The piglice are threatened by displays of manly virtue and pepper-spray unarmed men like a couple of frightened womyn; they would have us bow down and submit to the gynecocracy. Notice that they are not able to comprehend the tribal war dance. Only once the orificers are given 'cultural sensitivity' training will they be able to nod their heads and approve. Sadly, most White Men of the West have lost touch with their base instincts.
SALT LAKE CITY: Police in the small Utah town of Roosevelt who used pepper spray and batons on spectators performing the haka at a high school American football game, have been cleared of wrongdoing.
It was the first time the police had seen New Zealand's native Maori challenge performed and took action against the fans, including a dozen people from a single family, one aged 4.
An investigation by the police of Roosevelt, 230 kilometres east of Salt Lake City, cleared their own officers of misconduct in the October incident and said their actions were appropriate because they feared a riot was imminent.
But the Utah branch of the American Civil Liberties Union said the police report was "anything but objective" in a letter sent this week to Duchesne County Attorney Stephen Foote.
The ACLU was concerned that the decision to pepper spray during a cultural ritual may have violated the spectators' constitutional rights, wrote interim director Joseph Cohn.
He also noted that the police failed to consider a video of the haka or statements from 15 witnesses who said they did not feel threatened by the performance.
A haka, which usually lasts less than a minute, has been performed by New Zealand rugby teams as a pre-match challenge for more than 120 years around the world.

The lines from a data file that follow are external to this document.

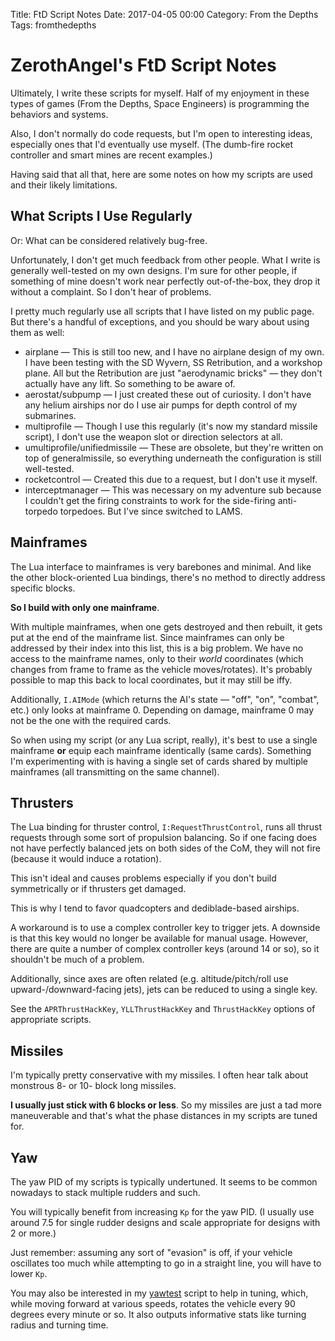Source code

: Title: FtD Script Notes
Date: 2017-04-05 00:00
Category: From the Depths
Tags: fromthedepths

# ZerothAngel's FtD Script Notes #

Ultimately, I write these scripts for myself. Half of my enjoyment in these types of games (From the Depths, Space Engineers) is programming the behaviors and systems.

Also, I don't normally do code requests, but I'm open to interesting ideas, especially ones that I'd eventually use myself. (The dumb-fire rocket controller and smart mines are recent examples.)

Having said that all that, here are some notes on how my scripts are used and their likely limitations.

## What Scripts I Use Regularly ##

Or: What can be considered relatively bug-free.

Unfortunately, I don't get much feedback from other people. What I write is generally well-tested on my own designs. I'm sure for other people, if something of mine doesn't work near perfectly out-of-the-box, they drop it without a complaint. So I don't hear of problems.

I pretty much regularly use all scripts that I have listed on my public page. But there's a handful of exceptions, and you should be wary about using them as well:

 * airplane &mdash; This is still too new, and I have no airplane design of my own. I have been testing with the SD Wyvern, SS Retribution, and a workshop plane. All but the Retribution are just "aerodynamic bricks" &mdash; they don't actually have any lift. So something to be aware of.
 * aerostat/subpump &mdash; I just created these out of curiosity. I don't have any helium airships nor do I use air pumps for depth control of my submarines.
 * multiprofile &mdash; Though I use this regularly (it's now my standard missile script), I don't use the weapon slot or direction selectors at all.
 * umultiprofile/unifiedmissile &mdash; These are obsolete, but they're written on top of generalmissile, so everything underneath the configuration is still well-tested.
 * rocketcontrol &mdash; Created this due to a request, but I don't use it myself.
 * interceptmanager &mdash; This was necessary on my adventure sub because I couldn't get the firing constraints to work for the side-firing anti-torpedo torpedoes. But I've since switched to LAMS.

## Mainframes ##

The Lua interface to mainframes is very barebones and minimal. And like the other block-oriented Lua bindings, there's no method to directly address specific blocks.

**So I build with only one mainframe**.

With multiple mainframes, when one gets destroyed and then rebuilt, it gets put at the end of the mainframe list. Since mainframes can only be addressed by their index into this list, this is a big problem. We have no access to the mainframe names, only to their *world* coordinates (which changes from frame to frame as the vehicle moves/rotates). It's probably possible to map this back to local coordinates, but it may still be iffy.

Additionally, `I.AIMode` (which returns the AI's state &mdash; "off", "on", "combat", etc.) only looks at mainframe 0. Depending on damage, mainframe 0 may not be the one with the required cards.

So when using my script (or any Lua script, really), it's best to use a single mainframe **or** equip each mainframe identically (same cards). Something I'm experimenting with is having a single set of cards shared by multiple mainframes (all transmitting on the same channel).

## Thrusters ##

The Lua binding for thruster control, `I:RequestThrustControl`, runs all thrust requests through some sort of propulsion balancing. So if one facing does not have perfectly balanced jets on both sides of the CoM, they will not fire (because it would induce a rotation).

This isn't ideal and causes problems especially if you don't build symmetrically or if thrusters get damaged.

This is why I tend to favor quadcopters and dediblade-based airships.

A workaround is to use a complex controller key to trigger jets. A downside is that this key would no longer be available for manual usage. However, there are quite a number of complex controller keys (around 14 or so), so it shouldn't be much of a problem.

Additionally, since axes are often related (e.g. altitude/pitch/roll use upward-/downward-facing jets), jets can be reduced to using a single key.

See the `APRThrustHackKey`, `YLLThrustHackKey` and `ThrustHackKey` options of appropriate scripts.

## Missiles ##

I'm typically pretty conservative with my missiles. I often hear talk about monstrous 8- or 10- block long missiles.

**I usually just stick with 6 blocks or less**. So my missiles are just a tad more maneuverable and that's what the phase distances in my scripts are tuned for.

## Yaw ##

The yaw PID of my scripts is typically undertuned. It seems to be common nowadays to stack multiple rudders and such.

You will typically benefit from increasing `Kp` for the yaw PID. (I usually use around 7.5 for single rudder designs and scale appropriate for designs with 2 or more.)

Just remember: assuming any sort of "evasion" is off, if your vehicle oscillates too much while attempting to go in a straight line, you will have to lower `Kp`.

You may also be interested in my [yawtest](https://tyrannyofheaven.org/ZerothAngel/FtDScripts/yawtest.lua) script to help in tuning, which, while moving forward at various speeds, rotates the vehicle every 90 degrees every minute or so. It also outputs informative stats like turning radius and turning time.

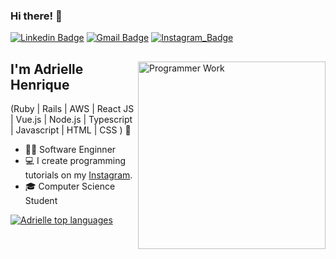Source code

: ### Hi there! 👋

[![Linkedin Badge](https://img.shields.io/badge/LinkedIn-0077B5?style=for-the-badge&logo=linkedin&logoColor=white&link=https://www.linkedin.com/in/adrielleh)](https://www.linkedin.com/in/adrielleh)
[![Gmail Badge](https://img.shields.io/badge/Gmail-333333?style=for-the-badge&logo=gmail&logoColor=red&link=mailto:adrielle.h99@gmail.com)](mailto:adrielle.h99@gmail.com)
[![Instagram_Badge](https://img.shields.io/badge/-Instagram-%23E4405F?style=for-the-badge&logo=instagram&logoColor=white)](https://www.instagram.com/adrielle.dev)

##
<img align="right" alt="Programmer Work" src="https://github.com/AdrielleH/AdrielleH/assets/80976887/5d7bdb97-16a8-4535-80cb-dcfe93163b3e"  width="300px"/>

## I'm Adrielle Henrique
(Ruby | Rails | AWS | React JS | Vue.js | Node.js | Typescript | Javascript | HTML | CSS ) 🚀
- 👩‍💻 Software Enginner
- 💻 I create programming tutorials on my [Instagram](https://www.instagram.com/adrielle.dev/).
- 🎓 Computer Science Student

<div align="left">
  
[![Adrielle top languages](https://github-readme-stats.vercel.app/api/top-langs/?username=AdrielleH&theme=blue-white)](https://github.com/anuraghazra/github-readme-stats)
</div>
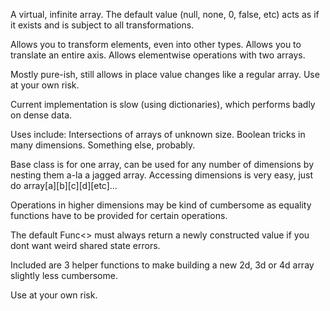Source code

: A virtual, infinite array. The default value (null, none, 0, false, etc) acts as if it exists and is subject to all transformations.

Allows you to transform elements, even into other types. Allows you to translate an entire axis. Allows elementwise operations with two arrays.

Mostly pure-ish, still allows in place value changes like a regular array. Use at your own risk.

Current implementation is slow (using dictionaries), which performs badly on dense data.

Uses include: Intersections of arrays of unknown size. Boolean tricks in many dimensions. Something else, probably.

Base class is for one array, can be used for any number of dimensions by nesting them a-la a jagged array. Accessing dimensions is very easy, just do array[a][b][c][d][etc]...

Operations in higher dimensions may be kind of cumbersome as equality functions have to be provided for certain operations.

The default Func<> must always return a newly constructed value if you dont want weird shared state errors.

Included are 3 helper functions to make building a new 2d, 3d or 4d array slightly less cumbersome.

Use at your own risk.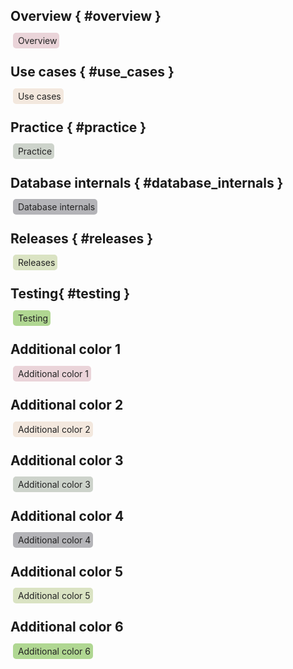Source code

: ## Overview { #overview }
 <span style="background-color:#EAD4D9; color: #222222; border-radius: 5px; padding: 4px"> Overview </span>

## Use cases { #use_cases }
 <span style="background-color:#F3E8DE; color: #222222; border-radius: 5px; padding: 4px"> Use cases </span>

## Practice { #practice }
 <span style="background-color:#CDD3CB; color: #222222; border-radius: 5px; padding: 4px"> Practice </span>

## Database internals { #database_internals }
 <span style="background-color:#B4B4B8; color: #222222; border-radius: 5px; padding: 4px"> Database internals</span>

## Releases { #releases }
 <span style="background-color:#DAE3C3; color: #222222; border-radius: 5px; padding: 4px"> Releases </span>

## Testing{ #testing }
 <span style="background-color:#B0D792; color: #222222; border-radius: 5px; padding: 4px"> Testing </span>



## Additional color 1
 <span style="background-color:#EAD4D9; color: #222222; border-radius: 5px; padding: 4px"> Additional color 1 </span>

## Additional color 2
 <span style="background-color:#F3E8DE; color: #222222; border-radius: 5px; padding: 4px"> Additional color 2 </span>

## Additional color 3
 <span style="background-color:#CDD3CB; color: #222222; border-radius: 5px; padding: 4px"> Additional color 3 </span>

## Additional color 4
 <span style="background-color:#B4B4B8; color: #222222; border-radius: 5px; padding: 4px"> Additional color 4</span>

## Additional color 5
 <span style="background-color:#DAE3C3; color: #222222; border-radius: 5px; padding: 4px"> Additional color 5 </span>

## Additional color 6
 <span style="background-color:#B0D792; color: #222222; border-radius: 5px; padding: 4px"> Additional color 6 </span>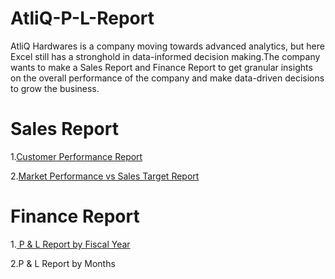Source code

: # AtliQ-P-L-Report
AtliQ Hardwares is a company moving towards advanced analytics, but here Excel still has a stronghold in data-informed decision making.The company wants to make a Sales Report and Finance Report to get granular insights on the overall performance of the company and make data-driven decisions to grow the business.
# Sales Report
1.[Customer Performance Report](https://github.com/Aman2001b/AtliQ-P-L-Report/blob/main/Customer_performance(Net%20Sales).pdf)


2.[Market Performance vs Sales Target Report](https://github.com/Aman2001b/AtliQ-P-L-Report/blob/main/market_perf_vs_target2021.pdf)

# Finance Report
1.[ P & L Report by Fiscal Year](https://github.com/Aman2001b/AtliQ-P-L-Report/blob/main/p%26L_by_FY.pdf)

2.P & L Report by Months
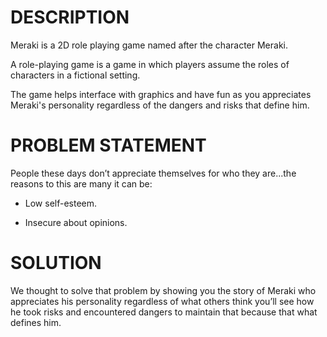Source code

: # DESCRIPTION

Meraki is a 2D role playing game named after the character Meraki.

A role-playing game is a game in which players assume the roles of characters in a fictional setting. 

The game helps interface with graphics and have fun as you appreciates Meraki's personality regardless of the dangers and risks that define him.

# PROBLEM STATEMENT

People these days don’t appreciate themselves for who they are...the reasons to this are many it can be:

* Low self-esteem.

* Insecure about opinions.

# SOLUTION

We thought to solve that problem by showing you the story of Meraki who appreciates his personality regardless of what others think you’ll see how he took risks and encountered dangers to maintain that because that what defines him.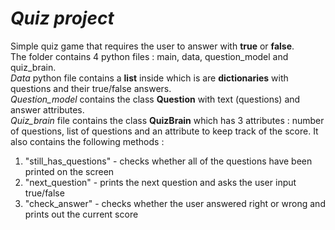 # *Quiz project*

Simple quiz game that requires the user to answer with **true** or **false**.  
The folder contains 4 python files : main, data, question_model and quiz_brain.  
*Data* python file contains a **list** inside which is are **dictionaries** with questions and their true/false answers.    
*Question_model* contains the class **Question** with text (questions) and answer attributes.  
*Quiz_brain* file contains the class **QuizBrain** which has 3 attributes : number of questions, list of questions
and an attribute to keep track of the score. It also contains the following methods :
1. "still_has_questions" - checks whether all of the questions have been printed on the screen
2. "next_question" - prints the next question and asks the user input true/false
3. "check_answer" - checks whether the user answered right or wrong and prints out the current score


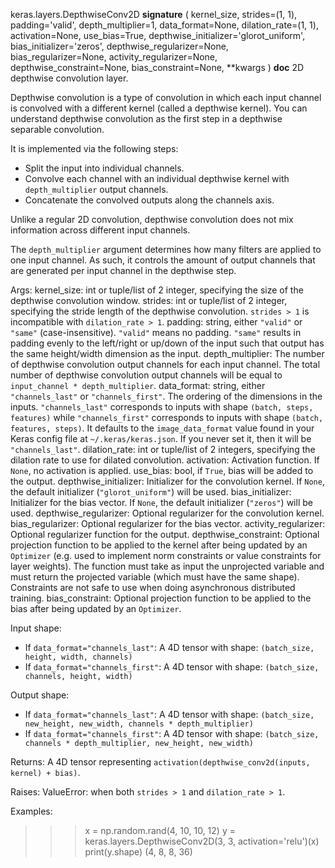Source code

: keras.layers.DepthwiseConv2D
__signature__
(
  kernel_size,
  strides=(1,
  1),
  padding='valid',
  depth_multiplier=1,
  data_format=None,
  dilation_rate=(1,
  1),
  activation=None,
  use_bias=True,
  depthwise_initializer='glorot_uniform',
  bias_initializer='zeros',
  depthwise_regularizer=None,
  bias_regularizer=None,
  activity_regularizer=None,
  depthwise_constraint=None,
  bias_constraint=None,
  **kwargs
)
__doc__
2D depthwise convolution layer.

Depthwise convolution is a type of convolution in which each input channel
is convolved with a different kernel (called a depthwise kernel). You can
understand depthwise convolution as the first step in a depthwise separable
convolution.

It is implemented via the following steps:

- Split the input into individual channels.
- Convolve each channel with an individual depthwise kernel with
  `depth_multiplier` output channels.
- Concatenate the convolved outputs along the channels axis.

Unlike a regular 2D convolution, depthwise convolution does not mix
information across different input channels.

The `depth_multiplier` argument determines how many filters are applied to
one input channel. As such, it controls the amount of output channels that
are generated per input channel in the depthwise step.

Args:
    kernel_size: int or tuple/list of 2 integer, specifying the size of the
        depthwise convolution window.
    strides: int or tuple/list of 2 integer, specifying the stride length
        of the depthwise convolution. `strides > 1` is incompatible with
        `dilation_rate > 1`.
    padding: string, either `"valid"` or `"same"` (case-insensitive).
        `"valid"` means no padding. `"same"` results in padding evenly to
        the left/right or up/down of the input such that output has the same
        height/width dimension as the input.
    depth_multiplier: The number of depthwise convolution output channels
        for each input channel. The total number of depthwise convolution
        output channels will be equal to `input_channel * depth_multiplier`.
    data_format: string, either `"channels_last"` or `"channels_first"`.
        The ordering of the dimensions in the inputs. `"channels_last"`
        corresponds to inputs with shape `(batch, steps, features)`
        while `"channels_first"` corresponds to inputs with shape
        `(batch, features, steps)`. It defaults to the `image_data_format`
        value found in your Keras config file at `~/.keras/keras.json`.
        If you never set it, then it will be `"channels_last"`.
    dilation_rate: int or tuple/list of 2 integers, specifying the dilation
        rate to use for dilated convolution.
    activation: Activation function. If `None`, no activation is applied.
    use_bias: bool, if `True`, bias will be added to the output.
    depthwise_initializer: Initializer for the convolution kernel.
        If `None`, the default initializer (`"glorot_uniform"`)
        will be used.
    bias_initializer: Initializer for the bias vector. If `None`, the
        default initializer (`"zeros"`) will be used.
    depthwise_regularizer: Optional regularizer for the convolution kernel.
    bias_regularizer: Optional regularizer for the bias vector.
    activity_regularizer: Optional regularizer function for the output.
    depthwise_constraint: Optional projection function to be applied to the
        kernel after being updated by an `Optimizer` (e.g. used to implement
        norm constraints or value constraints for layer weights). The
        function must take as input the unprojected variable and must return
        the projected variable (which must have the same shape). Constraints
        are not safe to use when doing asynchronous distributed training.
    bias_constraint: Optional projection function to be applied to the
        bias after being updated by an `Optimizer`.

Input shape:
- If `data_format="channels_last"`:
    A 4D tensor with shape: `(batch_size, height, width, channels)`
- If `data_format="channels_first"`:
    A 4D tensor with shape: `(batch_size, channels, height, width)`

Output shape:
- If `data_format="channels_last"`:
    A 4D tensor with shape:
    `(batch_size, new_height, new_width, channels * depth_multiplier)`
- If `data_format="channels_first"`:
    A 4D tensor with shape:
    `(batch_size, channels * depth_multiplier, new_height, new_width)`

Returns:
    A 4D tensor representing
    `activation(depthwise_conv2d(inputs, kernel) + bias)`.

Raises:
    ValueError: when both `strides > 1` and `dilation_rate > 1`.

Examples:

>>> x = np.random.rand(4, 10, 10, 12)
>>> y = keras.layers.DepthwiseConv2D(3, 3, activation='relu')(x)
>>> print(y.shape)
(4, 8, 8, 36)
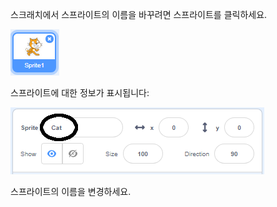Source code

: 스크래치에서 스프라이트의 이름을 바꾸려면 스프라이트를 클릭하세요.

![screenshot](images/rename-info.png)

스프라이트에 대한 정보가 표시됩니다:

![스크린샷](images/rename-change.png)

스프라이트의 이름을 변경하세요.
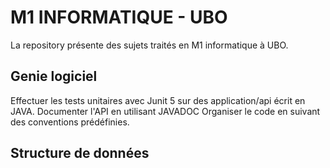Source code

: # M1 INFORMATIQUE - UBO 

La repository présente des sujets traités en M1 informatique à UBO. 

## Genie logiciel

Effectuer les tests unitaires avec Junit 5 sur des application/api écrit en JAVA.
Documenter l'API en utilisant JAVADOC
Organiser le code en suivant des conventions prédéfinies.  

## Structure de données 

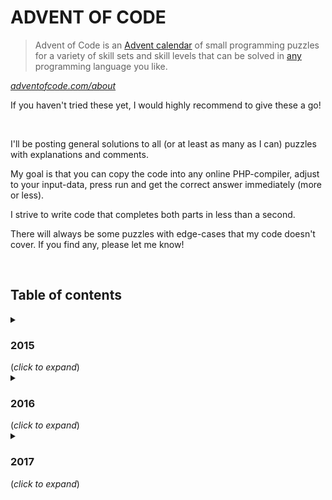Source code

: # ADVENT OF CODE
> Advent of Code is an [Advent calendar](https://en.wikipedia.org/wiki/Advent_calendar) of small programming puzzles for a variety of skill sets and skill levels that can be solved in [any](https://github.com/search?q=advent+of+code) programming language you like.

*[adventofcode.com/about](https://adventofcode.com/about)*

If you haven't tried these yet, I would highly recommend to give these a go!

&nbsp;

I'll be posting general solutions to all (or at least as many as I can) puzzles with explanations and comments.

My goal is that you can copy the code into any online PHP-compiler, adjust to your input-data, press run and get the correct answer immediately (more or less).

I strive to write code that completes both parts in less than a second.

There will always be some puzzles with edge-cases that my code doesn't cover. If you find any, please let me know!

&nbsp;

## Table of contents

<details>
  <summary><h3>2015</h3> (<i>click to expand</i>)</summary>

|     SOLUTION      | PUZZLE                                                                          |
|:-----------------:|:--------------------------------------------------------------------------------|
| [01](2015/01.php) | *[Not Quite Lisp](https://adventofcode.com/2015/day/1)*                         |
| [02](2015/02.php) | *[I Was Told There Would Be No Math](https://adventofcode.com/2015/day/2)*      |
| [03](2015/03.php) | *[Perfectly Spherical Houses in a Vacuum](https://adventofcode.com/2015/day/3)* |
| [04](2015/04.php) | *[The Ideal Stocking Stuffer](https://adventofcode.com/2015/day/4)*             |
| [05](2015/05.php) | *[Doesn't He Have Intern-Elves For This?](https://adventofcode.com/2015/day/5)* |
| [06](2015/06.php) | *[Probably a Fire Hazard](https://adventofcode.com/2015/day/6)*                 |
| [07](2015/07.php) | *[Some Assembly Required](https://adventofcode.com/2015/day/7)*                 |
| [08](2015/08.php) | *[Matchsticks](https://adventofcode.com/2015/day/8)*                            |
| [09](2015/09.php) | *[All in a Single Night](https://adventofcode.com/2015/day/9)*                  |
| [10](2015/10.php) | *[Elves Look, Elves Say](https://adventofcode.com/2015/day/10)*                 |
| [11](2015/11.php) | *[Corporate Policy](https://adventofcode.com/2015/day/11)*                      |
| [12](2015/12.php) | *[JSAbacusFramework.io](https://adventofcode.com/2015/day/12)*                  |
| [13](2015/13.php) | *[Knights of the Dinner Table](https://adventofcode.com/2015/day/13)*           |
| [14](2015/14.php) | *[Reindeer Olympics](https://adventofcode.com/2015/day/14)*                     |
| [15](2015/15.php) | *[Science for Hungry People](https://adventofcode.com/2015/day/15)*             |
| [16](2015/16.php) | *[Aunt Sue](https://adventofcode.com/2015/day/16)*                              |
| [17](2015/17.php) | *[No Such Thing as Too Much](https://adventofcode.com/2015/day/17)*             |
| [18](2015/18.php) | *[Like a GIF For Your Yard](https://adventofcode.com/2015/day/18)*              |
| [19](2015/19.php) | *[Medicine for Rudolph](https://adventofcode.com/2015/day/19)*                  |
| [20](2015/20.php) | *[Infinite Elves and Infinite Houses](https://adventofcode.com/2015/day/20)*    |
| [21](2015/21.php) | *[RPG Simulator 20XX](https://adventofcode.com/2015/day/21)*                    |
| [22](2015/22.php) | *[Wizard Simulator 20XX](https://adventofcode.com/2015/day/22)*                 |
| [23](2015/23.php) | *[Opening the Turing Lock](https://adventofcode.com/2015/day/23)*               |
| [24](2015/24.php) | *[It Hangs in the Balance](https://adventofcode.com/2015/day/24)*               |
| [25](2015/25.php) | *[Let It Snow](https://adventofcode.com/2015/day/25)*                           |
</details>



<details>
  <summary><h3>2016</h3> (<i>click to expand</i>)</summary>

|     SOLUTION      | PUZZLE                                                                           |
|:-----------------:|:---------------------------------------------------------------------------------|
| [01](2016/01.php) | *[No Time for a Taxicab](https://adventofcode.com/2016/day/1)*                   |
| [02](2016/02.php) | *[Bathroom Security](https://adventofcode.com/2016/day/2)*                       |
| [03](2016/03.php) | *[Squares With Three Sides](https://adventofcode.com/2016/day/3)*                |
| [04](2016/04.php) | *[Security Through Obscurity](https://adventofcode.com/2016/day/4)*              |
| [05](2016/05.php) | *[How About a Nice Game of Chess?](https://adventofcode.com/2016/day/5)*         |
| [06](2016/06.php) | *[Signals and Noise](https://adventofcode.com/2016/day/6)*                       |
| [07](2016/07.php) | *[Internet Protocol Version 7](https://adventofcode.com/2016/day/7)*             |
| [08](2016/08.php) | *[Two-Factor Authentication](https://adventofcode.com/2016/day/8)*               |
| [09](2016/09.php) | *[Explosives in Cyberspace](https://adventofcode.com/2016/day/9)*                |
| [10](2016/10.php) | *[Balance Bots](https://adventofcode.com/2016/day/10)*                           |
| [11](2016/11.php) | *[Radioisotope Thermoelectric Generators](https://adventofcode.com/2016/day/11)* |
| [12](2016/12.php) | *[Leonardo's Monorail](https://adventofcode.com/2016/day/12)*                    |
| [13](2016/13.php) | *[A Maze of Twisty Little Cubicles](https://adventofcode.com/2016/day/13)*       |
| [14](2016/14.php) | *[One-Time Pad](https://adventofcode.com/2016/day/14)*                           |
| [15](2016/15.php) | *[Timing is Everything](https://adventofcode.com/2016/day/15)*                   |
| [16](2016/16.php) | *[Dragon Checksum](https://adventofcode.com/2016/day/16)*                        |
| [17](2016/17.php) | *[Two Steps Forward](https://adventofcode.com/2016/day/17)*                      |
| [18](2016/18.php) | *[Like a Rogue](https://adventofcode.com/2016/day/18)*                           |
| [19](2016/19.php) | *[An Elephant Named Joseph](https://adventofcode.com/2016/day/19)*               |
| [20](2016/20.php) | *[Firewall Rules](https://adventofcode.com/2016/day/20)*                         |
| [21](2016/21.php) | *[Scrambled Letters and Hash](https://adventofcode.com/2016/day/21)*             |
| [22](2016/22.php) | *[Grid Computing](https://adventofcode.com/2016/day/22)*                         |
| [23](2016/23.php) | *[Safe Cracking](https://adventofcode.com/2016/day/23)*                          |
| [24](2016/24.php) | *[Air Duct Spelunking](https://adventofcode.com/2016/day/24)*                    |
| [25](2016/25.php) | *[Clock Signal](https://adventofcode.com/2016/day/25)*                           |
</details>



<details>
  <summary><h3>2017</h3> (<i>click to expand</i>)</summary>

|     SOLUTION      | PUZZLE                                                                           |
|:-----------------:|:---------------------------------------------------------------------------------|
| [01](2017/01.php) | *[Inverse Captcha](https://adventofcode.com/2017/day/1)*                         |
| [02](2017/02.php) | *[Corruption Checksum](https://adventofcode.com/2017/day/2)*                     |
| [03](2017/03.php) | *[Spiral Memory](https://adventofcode.com/2017/day/3)*                           |
| [04](2017/04.php) | *[High-Entropy Passphrases](https://adventofcode.com/2017/day/4)*                |
| [05](2017/05.php) | *[A Maze of Twisty Trampolines, All Alike](https://adventofcode.com/2017/day/5)* |
| [06](2017/06.php) | *[Memory Reallocation](https://adventofcode.com/2017/day/6)*                     |
| [07](2017/07.php) | *[Recursive Circus](https://adventofcode.com/2017/day/7)*                        |
| [08](2017/08.php) | *[I Heard You Like Registers](https://adventofcode.com/2017/day/8)*              |
| [09](2017/09.php) | *[Stream Processing](https://adventofcode.com/2017/day/9)*                       |
| [10](2017/10.php) | *[Know Hash](https://adventofcode.com/2017/day/10)*                              |
| [11](2017/11.php) | *[Hex Ed](https://adventofcode.com/2017/day/11)*                                 |
| [12](2017/12.php) | *[Digital Plumber](https://adventofcode.com/2017/day/12)*                        |
| [13](2017/13.php) | *[Packet Scanners](https://adventofcode.com/2017/day/13)*                        |
| [14](2017/14.php) | *[Disk Defragmentation](https://adventofcode.com/2017/day/14)*                   |
| [15](2017/15.php) | *[Dueling Generators](https://adventofcode.com/2017/day/15)*                     |
| [16](2017/16.php) | *[Permutation Promenade](https://adventofcode.com/2017/day/16)*                  |
| [17](2017/17.php) | *[Spinlock](https://adventofcode.com/2017/day/17)*                               |
</details>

The haka has spread to at least a dozen American football teams at US high schools, especially those with large numbers of Polynesians.
On October 20, one Polynesian family drove 200 kilometres to Roosevelt to watch a relative play his final game for Union High School.
Union lost to finish the season winless. To cheer up the team, a group of Polynesian men and boys performed a haka.
Officer Luke Stradinger, who deployed pepper spray, apologised in the police report for causing "discomfort" to innocent bystanders, but said he wasn't familiar with the haka and was concerned because the group was blocking the only exit from the field for the teams.
"I have never seen such an event, or even heard of such a thing," Stradinger said.
Officer Wade Butterfield, who used a baton to disperse the group, said he became worried during the game because some of the people were yelling obscenities at the referees and acting in an unsportsmanlike manner.
"I have seen a riot firsthand and know how dangerous they can be in an instant," Butterfield said. "No more force was used than was necessary to defuse the situation."
Roosevelt police said officers will be given additional training in cultural diversity and customs.